Nous n’avons que cinq pains, une vie démunie, deux mains pour secourir, une espérance défaillante pour croire, une promesse trop souvent démentie par les faits pour rassurer notre marche.
« Faites cela en mémoire de moi » ! La mémoire du geste du serviteur se livrant tout entier le soir du Jeudi-Saint nous engage dans une éthique de l’Alliance. « Donnez-leur vous-mêmes à manger » ! Nous recevons vocation à multiplier le pain pour que soient rendus manifestes les signes avant-coureurs du Royaume : celui-ci est annoncé lorsque, au risque de se perdre, des hommes et des femmes vont vers les rejetés, les exclus, les pauvres de bien et les pauvres de vertu pour que leur désespérance ne s’enroule pas sur elle-même.
La table de fête commence à être dressée lorsque le pardon l’emporter sur la revanche, les nouveaux commencements sur les habitudes, lorsque des hommes se redressent pour prendre en mains leur avenir.
« Faites-les asseoir » !
L’Église est sacrement du Royaume lorsque, sur la Parole de son Seigneur, elle entend la plainte des hommes affamés et les invite à recevoir ce qu’elle-même ne peut qu’accueillir. « Faites-les asseoir » !

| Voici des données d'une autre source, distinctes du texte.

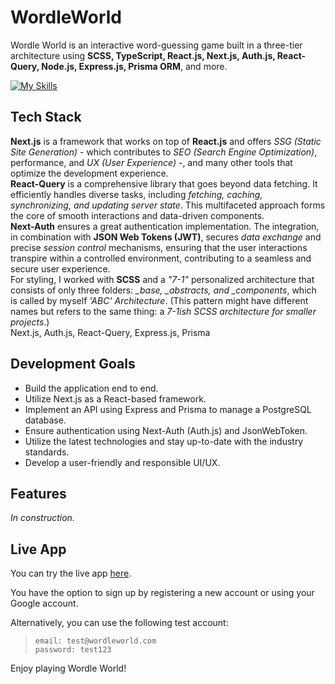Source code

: # WordleWorld

Wordle World is an interactive word-guessing game built in a three-tier architecture using **SCSS, TypeScript, React.js, Next.js, Auth.js, React-Query, Node.js, Express.js, Prisma ORM**, and more.

[![My Skills](https://skillicons.dev/icons?i=ts,react,next,scss,nodejs,express,prisma&perline=4)](https://skillicons.dev)

## Tech Stack

**Next.js** is a framework that works on top of **React.js** and offers _SSG_ _(Static Site Generation)_ - which contributes to _SEO_ _(Search Engine Optimization)_, performance, and _UX_ _(User Experience)_ -, and many other tools that optimize the development experience. \
**React-Query** is a comprehensive library that goes beyond data fetching. It efficiently handles diverse tasks, including _fetching, caching, synchronizing, and updating server state_. This multifaceted approach forms the core of smooth interactions and data-driven components. \
**Next-Auth** ensures a great authentication implementation. The integration, in combination with **JSON Web Tokens (JWT)**, secures _data exchange_ and precise _session control_ mechanisms, ensuring that the user interactions transpire within a controlled environment, contributing to a seamless and secure user experience. \
For styling, I worked with **SCSS** and a _"7-1"_ personalized architecture that consists of only three folders: _\_base, \_abstracts, and \_components_, which is called by myself _'ABC' Architecture_. (This pattern might have different names but refers to the same thing: a _7-1ish SCSS architecture for smaller projects_.) \
Next.js, Auth.js, React-Query, Express.js, Prisma

## Development Goals

- Build the application end to end.
- Utilize Next.js as a React-based framework.
- Implement an API using Express and Prisma to manage a PostgreSQL database.
- Ensure authentication using Next-Auth (Auth.js) and JsonWebToken.
- Utilize the latest technologies and stay up-to-date with the industry standards.
- Develop a user-friendly and responsible UI/UX.

## Features

_In construction._

## Live App

You can try the live app [here](https://wordle-world.vercel.app/).

You have the option to sign up by registering a new account or using your Google account.

Alternatively, you can use the following test account:
> `email: test@wordleworld.com`\
> `password: test123 `

Enjoy playing Wordle World!
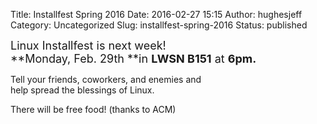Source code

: Title: Installfest Spring 2016
Date: 2016-02-27 15:15
Author: hughesjeff
Category: Uncategorized
Slug: installfest-spring-2016
Status: published

<span style="font-size: large;">Linux Installfest is next week!  
**Monday, Feb. 29th **in **LWSN B151** at **6pm.**

Tell your friends, coworkers, and enemies and  
help spread the blessings of Linux.

There will be free food! (thanks to ACM)</span>
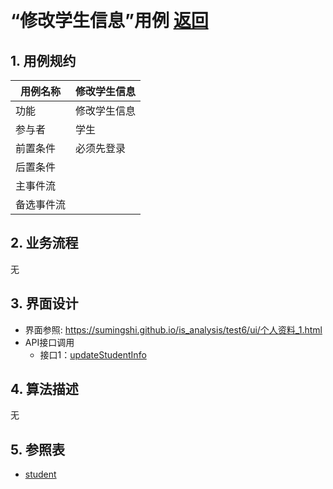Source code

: ﻿﻿<!-- markdownlint-disable MD033-->
<!-- 禁止MD033类型的警告 https://www.npmjs.com/package/markdownlint -->

# “修改学生信息”用例 [返回](../README.md)
## 1. 用例规约

|用例名称|修改学生信息|
|-------|:-------------|
|功能|修改学生信息|
|参与者|学生|
|前置条件|必须先登录|
|后置条件| |
|主事件流| |
|备选事件流| |

## 2. 业务流程
无

## 3. 界面设计
- 界面参照: https://sumingshi.github.io/is_analysis/test6/ui/个人资料_1.html
- API接口调用
    - 接口1：[updateStudentInfo](../接口/updateStudentInfo.md)

## 4. 算法描述
无
    
## 5. 参照表
- [student](../数据库设计.md/#student)
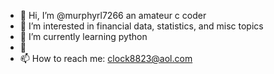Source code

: - 👋 Hi, I’m @murphyrl7266 an amateur c coder
- 👀 I’m interested in financial data, statistics, and misc topics
- 🌱 I’m currently learning python
- 💞️
- 📫 How to reach me: clock8823@aol.com

<!---
murphyrl7266/murphyrl7266 is a ✨ special ✨ repository because its `README.md` (this file) appears on your GitHub profile.
You can click the Preview link to take a look at your changes.
--->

L’Église n’a d’autre mission que celle-ci : partager le peu qu’elle a pour faire sienne la faim des hommes et, ce faisant, incarner la profusion des dons du Royaume.
Chaque fois que, quelque part dans le monde, l’Église, des croyants, partagent le désir des hommes d’une vie comblée, d’une existence plus humaine et plus heureuse, chaque fois que, quelque part, l’Église, des croyants prennent à bras le corps l’aspiration à plus de justice et plus d’humanité, chaque fois que, parce que quelque part, l’Église, les croyants au coude à coude avec d’autres, permettent à l’homme de ne pas désespérer de l’homme, chaque fois est rendu manifeste le désir de Dieu de se mettre à table avec les hommes. Car si au début du récit tout apparaît d’abord comme une épreuve – où trouver du pain pour tant de monde ? - lorsque les disciples, fidèles à l’ordre du Maître, ont fait asseoir la foule, le récit change de ton : tout semble devenir liturgie. Les mots sont alors ceux que nous entendons en chaque eucharistie : « il prit le pain, il rendit grâce et le distribua ». Un mystère est évoqué : le geste annonce quelque chose de plus grand.
Tout geste qui manifeste que l’Église partage le pain des hommes est porteur de plus que lui-même : il annonce et préfigure ce que Dieu veut pour tous les hommes. L’indigence du partage devient elle-même le lieu d’avènement de la Bonne Nouvelle. Il n’y avait que cinq pains et, au terme du récit, après le repas, on ramassa cependant encore douze corbeilles.
« On mangera et il en restera ». La promesse ravive notre engagement, la foi est provocation : la Bonne Nouvelle reçue appelle à faire la vérité de ce qui a été accueilli. Nous ferions mentir l’eucharistie si l’action de grâce pour le pain reçu n’ouvrait sur notre engagement à partager le pain : toute eucharistie est pour une vie eucharistique. Faisant mémoire du geste du Serviteur rompant le pain en signe de sa vie livrée totalement nous recevons une fois de plus l’ordre du Maître : « Faites-les asseoir pour que je leur donne à manger ».
« On mangera et il en restera ». Mais en attendant, les douze paniers sont encore en nos mains.